Turn the heat down to low and add the curry cubes (there should be four connected cubes that you break apart). Stir, making sure the curry dissolves and is evenly distributed.
If your curry is too thick, add extra water. (I almost always have to do this, because a lot of water evaporates while boiling).
To serve:
In order to make this authentic, you must serve it in a bowl or on a plate with the rice on one side, and the curry on the other side. You can’t pour the curry on top of the rice, and whatever you do, don’t stir the rice and curry together!
It’s important that you use a spoon and scoop a little bit of rice and then a little bit of curry on the spoon. This way, the flavors stay distinct and strong.
This meal is so easy to make and my family wishes I would make it more often.

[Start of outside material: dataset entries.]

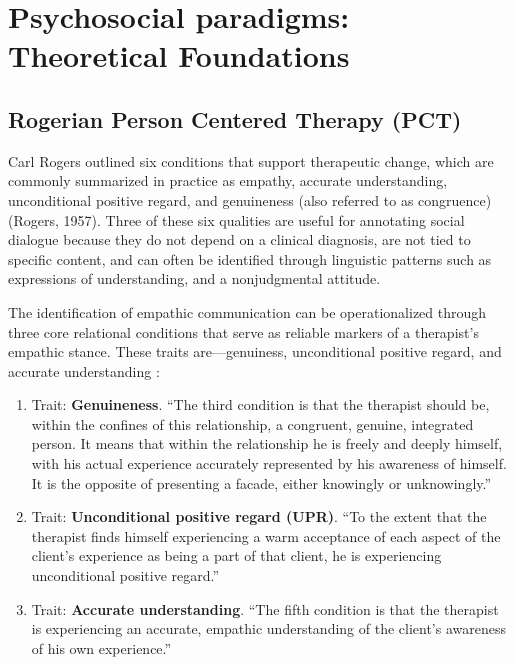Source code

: 



\section{Psychosocial paradigms: Theoretical Foundations}

\subsection{Rogerian Person Centered Therapy (PCT)}

Carl Rogers outlined six conditions that support therapeutic change, which are commonly summarized in practice as empathy, accurate understanding, unconditional positive regard, and genuineness (also referred to as congruence) (Rogers, 1957). Three of these six qualities are useful for annotating social dialogue because they do not depend on a clinical diagnosis, are not tied to specific content, and can often be identified through linguistic patterns such as expressions of understanding, and a nonjudgmental attitude.

The identification of empathic communication can be operationalized through three core relational conditions that serve as reliable markers of a therapist’s empathic stance. These traits are—genuiness, unconditional positive regard, and accurate understanding \cite{conditions-rogers}:

\begin{enumerate}
    \item Trait: \textbf{Genuineness}. “The third condition is that the therapist should be, within the confines of this relationship, a congruent, genuine, integrated person. It means that within the relationship he is freely and deeply himself, with his actual experience accurately represented by his awareness of himself. It is the opposite of presenting a facade, either knowingly or unknowingly.”
    \item Trait: \textbf{Unconditional positive regard (UPR)}. “To the extent that the therapist finds himself experiencing a warm acceptance of each aspect of the client's experience as being a part of that client, he is experiencing unconditional positive regard.”
    \item Trait: \textbf{Accurate understanding}. “The fifth condition is that the therapist is experiencing an accurate, empathic understanding of the client's awareness of his own experience.”
\end{enumerate}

As they say in Japan, “itadakimasu!” (Let’s eat!)
And be sure to use real Japanese rice if you can! Here’s my recipe and instructions for Japanese rice.
Japanese Curry
Authentic Japanese Curry, just like they have in Japan! A delicious, distinctive brown curry with your choice of meat, potatoes, and carrots. This dinner is ready in 30 minutes or less!
Ingredients
- One (7.8 oz) package Japanese Curry (Golden Curry is the best brand)
- 3 cups water
- 1 medium-sized potato, peeled and cut into large chunks
- 2-3 carrots, peeled and cut into large chunks
- 1 cup of chick, pork, or beef chunks
- 1/4 of a large onion, cut into large chunks
Instructions
- Get a medium-large pan and put on on the stove over medium-high heat.
- Cook the chicken, pork, or beef just until the outside is beginning to brown. No need to cook it all the way through.
- Add the water, carrots, potatoes, and onions and bring to a boil.
- Boil for 20-30 minutes until the carrots and potatoes are soft. (If desired, you can also turn down the heat, cover the pot, and simmer everything for 20-30 minutes).
- Add half the package of curry (four cubes attached together). Turn off the heat and slowly stir until the curry is all dissolved and equally distributed. If you feel like your curry is too thick, add more water. If you feel like your curry is too thin, cook it with the lid off to allow more water to evaporate. The proper texture is like a thick stew--not a thin soup. The curry will thicken more as it cools.
- Place cooked Japanese rice on one side of your bowl or plate, and the curry on the other side. Eat with a spoon, picking up a little curry and a little rice on the spoon. Do not stir.
Notes
Large chunks equals about 3/4" size.